→ **About this task**: Copy out each line of the entries below in which the string "into" appears.

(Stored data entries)
=== Section Start ===

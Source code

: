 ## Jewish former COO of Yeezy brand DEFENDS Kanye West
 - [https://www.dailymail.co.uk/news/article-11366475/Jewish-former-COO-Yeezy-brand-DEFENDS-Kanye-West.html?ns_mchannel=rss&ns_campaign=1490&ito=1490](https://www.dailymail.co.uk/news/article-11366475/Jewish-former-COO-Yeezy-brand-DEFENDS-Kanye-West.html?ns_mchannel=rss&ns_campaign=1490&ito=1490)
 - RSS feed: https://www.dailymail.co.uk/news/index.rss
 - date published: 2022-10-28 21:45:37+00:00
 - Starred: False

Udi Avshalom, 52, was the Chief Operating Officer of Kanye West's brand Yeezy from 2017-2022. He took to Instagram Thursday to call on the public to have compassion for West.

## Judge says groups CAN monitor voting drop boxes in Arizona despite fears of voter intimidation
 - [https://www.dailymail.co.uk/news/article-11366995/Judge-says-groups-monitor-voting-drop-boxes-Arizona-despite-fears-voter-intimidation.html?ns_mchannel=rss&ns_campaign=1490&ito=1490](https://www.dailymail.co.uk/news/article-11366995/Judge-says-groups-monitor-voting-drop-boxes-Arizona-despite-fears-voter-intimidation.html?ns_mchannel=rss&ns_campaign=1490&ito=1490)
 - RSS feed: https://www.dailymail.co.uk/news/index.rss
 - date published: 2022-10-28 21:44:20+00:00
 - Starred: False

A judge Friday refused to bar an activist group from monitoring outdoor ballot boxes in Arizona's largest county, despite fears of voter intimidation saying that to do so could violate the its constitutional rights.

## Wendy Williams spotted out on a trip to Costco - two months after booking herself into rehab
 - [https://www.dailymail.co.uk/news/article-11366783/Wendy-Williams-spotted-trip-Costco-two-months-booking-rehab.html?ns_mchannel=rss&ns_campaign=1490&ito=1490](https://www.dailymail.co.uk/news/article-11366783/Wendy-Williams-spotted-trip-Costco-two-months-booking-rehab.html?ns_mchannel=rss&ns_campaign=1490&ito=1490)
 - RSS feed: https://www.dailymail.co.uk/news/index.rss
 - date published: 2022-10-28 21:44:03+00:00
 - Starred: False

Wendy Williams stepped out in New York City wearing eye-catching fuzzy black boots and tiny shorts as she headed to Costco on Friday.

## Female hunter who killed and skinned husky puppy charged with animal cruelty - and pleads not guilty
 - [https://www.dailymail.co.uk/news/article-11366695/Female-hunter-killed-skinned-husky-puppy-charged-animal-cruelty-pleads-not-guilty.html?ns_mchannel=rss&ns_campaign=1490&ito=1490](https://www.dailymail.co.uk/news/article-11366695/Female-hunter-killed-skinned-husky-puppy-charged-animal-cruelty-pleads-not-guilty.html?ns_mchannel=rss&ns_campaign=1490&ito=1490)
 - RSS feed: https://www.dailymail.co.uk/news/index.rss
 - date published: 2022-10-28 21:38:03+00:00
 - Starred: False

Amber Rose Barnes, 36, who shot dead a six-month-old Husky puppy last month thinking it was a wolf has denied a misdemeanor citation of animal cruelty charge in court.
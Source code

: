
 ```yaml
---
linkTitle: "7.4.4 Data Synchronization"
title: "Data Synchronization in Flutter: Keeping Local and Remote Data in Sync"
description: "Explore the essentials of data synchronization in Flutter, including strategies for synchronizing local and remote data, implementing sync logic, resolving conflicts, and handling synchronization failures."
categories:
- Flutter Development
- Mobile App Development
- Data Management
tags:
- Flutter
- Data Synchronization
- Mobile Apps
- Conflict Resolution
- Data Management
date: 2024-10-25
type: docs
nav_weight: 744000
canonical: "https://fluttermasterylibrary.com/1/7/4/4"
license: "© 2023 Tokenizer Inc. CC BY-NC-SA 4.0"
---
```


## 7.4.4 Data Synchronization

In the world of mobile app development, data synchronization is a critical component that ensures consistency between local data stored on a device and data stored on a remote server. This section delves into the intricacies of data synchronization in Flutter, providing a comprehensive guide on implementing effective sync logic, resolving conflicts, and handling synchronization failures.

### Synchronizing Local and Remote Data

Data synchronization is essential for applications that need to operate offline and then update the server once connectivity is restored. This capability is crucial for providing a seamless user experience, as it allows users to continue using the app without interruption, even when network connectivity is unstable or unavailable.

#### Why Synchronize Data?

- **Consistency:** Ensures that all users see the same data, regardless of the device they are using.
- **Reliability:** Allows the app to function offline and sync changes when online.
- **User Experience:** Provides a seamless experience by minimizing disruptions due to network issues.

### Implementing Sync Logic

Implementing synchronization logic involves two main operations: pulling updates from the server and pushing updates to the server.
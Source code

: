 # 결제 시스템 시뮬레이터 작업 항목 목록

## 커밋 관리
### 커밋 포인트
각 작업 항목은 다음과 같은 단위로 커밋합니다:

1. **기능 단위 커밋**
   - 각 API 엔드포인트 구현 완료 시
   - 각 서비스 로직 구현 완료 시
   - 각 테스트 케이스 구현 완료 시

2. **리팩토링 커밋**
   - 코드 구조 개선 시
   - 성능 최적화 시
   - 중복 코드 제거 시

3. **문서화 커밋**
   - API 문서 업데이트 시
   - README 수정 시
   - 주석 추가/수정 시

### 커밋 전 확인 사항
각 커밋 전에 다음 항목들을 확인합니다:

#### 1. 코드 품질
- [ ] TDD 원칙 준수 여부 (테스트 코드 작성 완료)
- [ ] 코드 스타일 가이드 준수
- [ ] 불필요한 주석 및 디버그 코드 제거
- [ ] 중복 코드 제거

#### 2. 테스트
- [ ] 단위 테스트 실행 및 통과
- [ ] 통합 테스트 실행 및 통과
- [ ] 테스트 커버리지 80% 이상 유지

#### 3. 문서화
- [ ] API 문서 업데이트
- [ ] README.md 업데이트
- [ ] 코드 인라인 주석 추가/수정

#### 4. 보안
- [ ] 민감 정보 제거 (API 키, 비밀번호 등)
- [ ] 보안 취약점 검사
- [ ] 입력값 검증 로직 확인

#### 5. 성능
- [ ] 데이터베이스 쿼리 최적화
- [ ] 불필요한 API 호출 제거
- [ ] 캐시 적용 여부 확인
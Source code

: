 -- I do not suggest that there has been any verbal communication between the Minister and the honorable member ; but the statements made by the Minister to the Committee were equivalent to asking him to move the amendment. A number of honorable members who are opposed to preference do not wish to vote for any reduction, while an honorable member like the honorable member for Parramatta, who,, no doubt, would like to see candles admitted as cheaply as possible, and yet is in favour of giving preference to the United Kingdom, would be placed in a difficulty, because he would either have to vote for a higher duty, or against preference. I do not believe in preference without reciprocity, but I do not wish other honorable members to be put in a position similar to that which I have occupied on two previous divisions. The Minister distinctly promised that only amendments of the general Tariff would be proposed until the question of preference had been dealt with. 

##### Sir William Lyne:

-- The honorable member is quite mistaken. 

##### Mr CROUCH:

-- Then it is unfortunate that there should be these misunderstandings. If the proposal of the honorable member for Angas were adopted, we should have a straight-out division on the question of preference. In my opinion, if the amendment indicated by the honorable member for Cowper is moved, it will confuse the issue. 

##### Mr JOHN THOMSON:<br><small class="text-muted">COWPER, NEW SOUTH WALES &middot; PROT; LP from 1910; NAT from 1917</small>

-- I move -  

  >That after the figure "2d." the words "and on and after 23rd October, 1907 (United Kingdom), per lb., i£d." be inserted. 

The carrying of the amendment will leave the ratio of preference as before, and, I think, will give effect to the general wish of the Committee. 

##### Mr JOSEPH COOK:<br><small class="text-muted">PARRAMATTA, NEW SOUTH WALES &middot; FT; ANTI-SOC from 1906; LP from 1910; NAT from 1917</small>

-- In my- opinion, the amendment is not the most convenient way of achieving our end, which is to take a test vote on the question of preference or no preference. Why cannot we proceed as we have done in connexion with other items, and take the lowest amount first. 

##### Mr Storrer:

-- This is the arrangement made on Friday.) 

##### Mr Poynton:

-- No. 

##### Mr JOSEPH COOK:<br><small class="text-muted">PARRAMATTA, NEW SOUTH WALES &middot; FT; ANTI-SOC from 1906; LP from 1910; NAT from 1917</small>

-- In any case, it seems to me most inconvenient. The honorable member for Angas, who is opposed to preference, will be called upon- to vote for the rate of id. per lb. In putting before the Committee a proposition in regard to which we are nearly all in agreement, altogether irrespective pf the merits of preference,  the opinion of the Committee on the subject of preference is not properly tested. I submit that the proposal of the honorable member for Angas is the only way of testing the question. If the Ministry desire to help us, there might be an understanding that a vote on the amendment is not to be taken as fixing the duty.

=== Section End ===

→ **Completed exercise**:
## Wendy Williams spotted out on a trip to Costco - two months after booking herself into rehab
In the world of mobile app development, data synchronization is a critical component that ensures consistency between local data stored on a device and data stored on a remote server. This section delves into the intricacies of data synchronization in Flutter, providing a comprehensive guide on implementing effective sync logic, resolving conflicts, and handling synchronization failures.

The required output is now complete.